Pictures paired with source code:
___

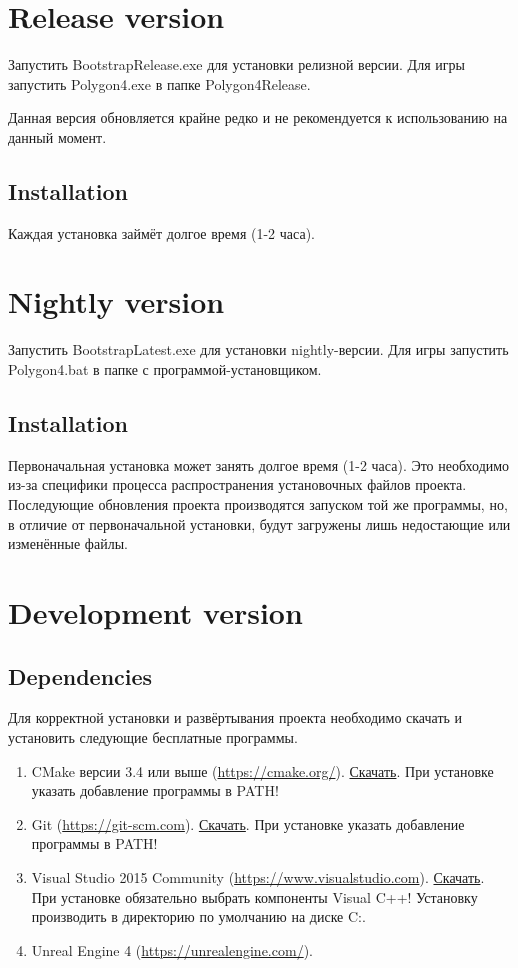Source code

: \documentclass[a4paper,12pt]{report}
\begin{document}
\section{Release version}

Запустить BootstrapRelease.exe для установки релизной версии.
Для игры запустить Polygon4.exe в папке Polygon4Release.

Данная версия обновляется крайне редко и не рекомендуется к использованию на данный момент.

\subsection{Installation}

Каждая установка займёт долгое время (1-2 часа).

\section{Nightly version}

Запустить BootstrapLatest.exe для установки nightly-версии.
Для игры запустить Polygon4.bat в папке с программой-установщиком.

\subsection{Installation}

Первоначальная установка может занять долгое время (1-2 часа).
Это необходимо из-за специфики процесса распространения установочных файлов проекта.
Последующие обновления проекта производятся запуском той же программы, но, в отличие от первоначальной установки, будут загружены лишь недостающие или изменённые файлы.


\section{Development version}

\subsection{Dependencies}

Для корректной установки и развёртывания проекта необходимо скачать и установить следующие бесплатные программы.

\begin{enumerate}
\item CMake версии 3.4 или выше (\url{https://cmake.org/}).  \href{https://cmake.org/files/v3.4/cmake-3.4.0-win32-x86.exe}{Скачать}. При установке указать добавление программы в PATH!
\item Git (\url{https://git-scm.com}). \href{https://git-scm.com/download/win}{Скачать}. При установке указать добавление программы в PATH!
\item Visual Studio 2015 Community (\url{https://www.visualstudio.com}). \href{https://go.microsoft.com/fwlink/?LinkId=691978}{Скачать}. При установке обязательно выбрать компоненты Visual C++! Установку производить в директорию по умолчанию на диске C:.
\item Unreal Engine 4 (\url{https://unrealengine.com/}).
\end{enumerate}
\end{document}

___

What the task requires:
Every record must be copied exactly, with the pictures left out.

Exercise output:
Source code

: \documentclass[a4paper,12pt]{report}
\begin{document}
\section{Release version}

Запустить BootstrapRelease.exe для установки релизной версии.
Для игры запустить Polygon4.exe в папке Polygon4Release.

Данная версия обновляется крайне редко и не рекомендуется к использованию на данный момент.

\subsection{Installation}

Каждая установка займёт долгое время (1-2 часа).

\section{Nightly version}

Запустить BootstrapLatest.exe для установки nightly-версии.
Для игры запустить Polygon4.bat в папке с программой-установщиком.

\subsection{Installation}

Первоначальная установка может занять долгое время (1-2 часа).
Это необходимо из-за специфики процесса распространения установочных файлов проекта.
Последующие обновления проекта производятся запуском той же программы, но, в отличие от первоначальной установки, будут загружены лишь недостающие или изменённые файлы.


\section{Development version}

\subsection{Dependencies}

Для корректной установки и развёртывания проекта необходимо скачать и установить следующие бесплатные программы.

\begin{enumerate}
\item CMake версии 3.4 или выше (\url{https://cmake.org/}).  \href{https://cmake.org/files/v3.4/cmake-3.4.0-win32-x86.exe}{Скачать}. При установке указать добавление программы в PATH!
\item Git (\url{https://git-scm.com}). \href{https://git-scm.com/download/win}{Скачать}. При установке указать добавление программы в PATH!
\item Visual Studio 2015 Community (\url{https://www.visualstudio.com}). \href{https://go.microsoft.com/fwlink/?LinkId=691978}{Скачать}. При установке обязательно выбрать компоненты Visual C++! Установку производить в директорию по умолчанию на диске C:.
\item Unreal Engine 4 (\url{https://unrealengine.com/}).
\end{enumerate}
\end{document}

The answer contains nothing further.